Born in San Francisco in 1939, [Charles] Webb was raised in Southern California’s old-money Pasadena, where his father was a socially prominent heart specialist. Young Charles attended Midland School, a small Santa Barbara–area boarding school that taught self-reliance and independent thinking, then was accepted into the class of 1961 at venerable Williams College in Williamstown, Massachusetts. Dating back to 1793, Williams has been hailed as one of America’s top liberal arts institutions. Though in Webb’s day the student body was exclusively male (female students were admitted beginning in 1970), the young man didn’t lack for female companionship. In his junior year he met Eve Rudd, a Bennington sophomore whose parents were on the faculty of a Connecticut prep school. The legend (one of many surrounding the pair) is that Charles and Eve’s first date took place in a local graveyard. In any case, both were totally smitten, and before long Eve was pregnant. They decided to marry, but soon changed their minds. That’s when Eve’s parents whisked her off for an abortion, then enrolled their errant daughter in a Baptist college out West, the better to keep her from Webb’s embrace.
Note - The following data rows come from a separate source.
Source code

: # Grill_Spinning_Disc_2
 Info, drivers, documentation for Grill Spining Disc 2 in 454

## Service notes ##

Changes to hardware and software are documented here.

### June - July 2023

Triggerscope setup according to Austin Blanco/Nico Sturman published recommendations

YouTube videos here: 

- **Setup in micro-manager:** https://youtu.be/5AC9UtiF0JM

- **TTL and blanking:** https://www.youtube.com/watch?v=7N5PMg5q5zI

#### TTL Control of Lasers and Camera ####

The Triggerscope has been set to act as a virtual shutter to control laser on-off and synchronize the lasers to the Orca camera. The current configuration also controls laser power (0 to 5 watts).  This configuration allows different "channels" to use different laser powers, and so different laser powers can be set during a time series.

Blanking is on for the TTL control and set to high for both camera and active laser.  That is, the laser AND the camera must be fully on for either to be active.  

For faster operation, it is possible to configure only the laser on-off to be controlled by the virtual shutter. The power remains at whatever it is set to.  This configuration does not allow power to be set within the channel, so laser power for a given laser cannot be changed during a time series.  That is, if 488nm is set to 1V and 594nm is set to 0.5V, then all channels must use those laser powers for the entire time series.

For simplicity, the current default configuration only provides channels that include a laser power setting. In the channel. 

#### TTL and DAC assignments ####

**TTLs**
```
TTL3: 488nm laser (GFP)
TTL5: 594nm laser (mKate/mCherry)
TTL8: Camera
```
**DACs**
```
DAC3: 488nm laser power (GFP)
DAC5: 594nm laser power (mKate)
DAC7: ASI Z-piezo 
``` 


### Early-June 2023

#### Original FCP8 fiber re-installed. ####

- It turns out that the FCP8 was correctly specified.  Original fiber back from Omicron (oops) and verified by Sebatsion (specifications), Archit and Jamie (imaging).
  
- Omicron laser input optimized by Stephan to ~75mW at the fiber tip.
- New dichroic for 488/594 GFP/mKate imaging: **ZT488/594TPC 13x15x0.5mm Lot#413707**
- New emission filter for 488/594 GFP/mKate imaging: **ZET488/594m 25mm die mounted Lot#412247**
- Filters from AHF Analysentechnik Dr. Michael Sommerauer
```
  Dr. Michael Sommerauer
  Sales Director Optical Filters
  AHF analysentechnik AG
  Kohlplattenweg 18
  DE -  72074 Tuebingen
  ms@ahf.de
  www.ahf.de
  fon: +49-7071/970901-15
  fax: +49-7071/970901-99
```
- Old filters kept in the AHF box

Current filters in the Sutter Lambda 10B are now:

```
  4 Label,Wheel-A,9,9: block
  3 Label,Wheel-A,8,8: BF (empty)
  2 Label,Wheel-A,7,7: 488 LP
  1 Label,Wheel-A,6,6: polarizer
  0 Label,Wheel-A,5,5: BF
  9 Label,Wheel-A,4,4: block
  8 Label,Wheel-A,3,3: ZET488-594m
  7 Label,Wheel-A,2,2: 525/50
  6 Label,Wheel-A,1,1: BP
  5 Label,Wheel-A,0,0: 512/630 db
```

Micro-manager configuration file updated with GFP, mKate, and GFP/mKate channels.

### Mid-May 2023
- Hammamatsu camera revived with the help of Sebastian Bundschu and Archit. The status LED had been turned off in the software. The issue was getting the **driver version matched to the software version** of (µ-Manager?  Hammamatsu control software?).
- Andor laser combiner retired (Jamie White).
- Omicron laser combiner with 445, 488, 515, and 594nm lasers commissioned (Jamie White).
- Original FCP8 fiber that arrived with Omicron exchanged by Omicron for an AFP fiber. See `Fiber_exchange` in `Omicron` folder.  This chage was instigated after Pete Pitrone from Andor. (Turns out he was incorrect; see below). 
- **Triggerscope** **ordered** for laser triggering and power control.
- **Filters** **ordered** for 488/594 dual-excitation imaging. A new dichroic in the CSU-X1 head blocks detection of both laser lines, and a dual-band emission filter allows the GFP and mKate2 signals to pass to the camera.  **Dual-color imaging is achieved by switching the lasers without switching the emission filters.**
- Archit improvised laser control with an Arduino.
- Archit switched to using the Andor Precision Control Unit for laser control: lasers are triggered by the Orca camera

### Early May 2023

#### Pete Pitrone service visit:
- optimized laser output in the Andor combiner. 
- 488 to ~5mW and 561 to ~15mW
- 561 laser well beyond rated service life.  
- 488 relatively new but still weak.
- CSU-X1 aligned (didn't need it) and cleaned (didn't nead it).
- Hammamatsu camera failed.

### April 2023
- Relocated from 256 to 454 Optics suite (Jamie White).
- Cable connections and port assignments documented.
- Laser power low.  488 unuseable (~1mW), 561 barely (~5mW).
After graduation, a restless Webb returned to his home state. He audited a chemistry course through the University of California, Berkeley, toying with the idea of becoming a doctor like his father. In the Bay Area, he would eventually reunite with Eve, who’d come to San Francisco to study painting. But a postgraduate fellowship from Williams (akin to the Halpingham award won by Benjamin in his novel) allowed Webb to pursue his dream of a writing career. While pining for Eve, he’d been dabbling in short fiction. Then, newly home from college, he chanced upon a bridge game in his parents’ living room. One player, the alluring wife of one of his father’s medical colleagues, sparked his imagination. As Webb told an interviewer years later, “at the sight of her my fantasy life became super-charged.” Few words passed between them, and certainly there was nothing resembling a liaison, but off he went to the Pasadena Public Library and “wrote a short plot outline to get that person out of my system. My purpose in writing has always been to work things out of me.”

Albuquerque, New Mexico (2013)

We were in El Paso working an investigation conducting interviews and we had to drive up to Albuquerque to interview the alleged perpetrators, who, as I suspected, were actually the victims.

We passed through the pecan fields outside of Las Cruces and had a real New Mexico lunch in an old west town where Billy the Kid had passed through and then continued north on I-25 until we were on the outskirts of town.

Since we had an extra 15 minutes before we were supposed to meet our interview subjects, I asked my partner if we could swing by the now defunct Desert Sands Motel, which is where our putative hero from “No Country For Old Men,” Llewelyn Moss, is killed by Mexican gangsters in room 114 in one of the most shocking twists in recent cinematic history.

(It wasn’t for me as I’d read the book (twice) before the movie even came out.)

I asked my partner to take a picture of me in my typical formal interview attire and I used to show this picture to my students to show what a cool job this could be, except for the fact that my tie knot is slightly askew, which really bothers me.

On the way back to El Paso we got pulled over for speeding by a New Mexico State Trooper who let us go with a wave as soon as we told him who we were. I wasn’t driving.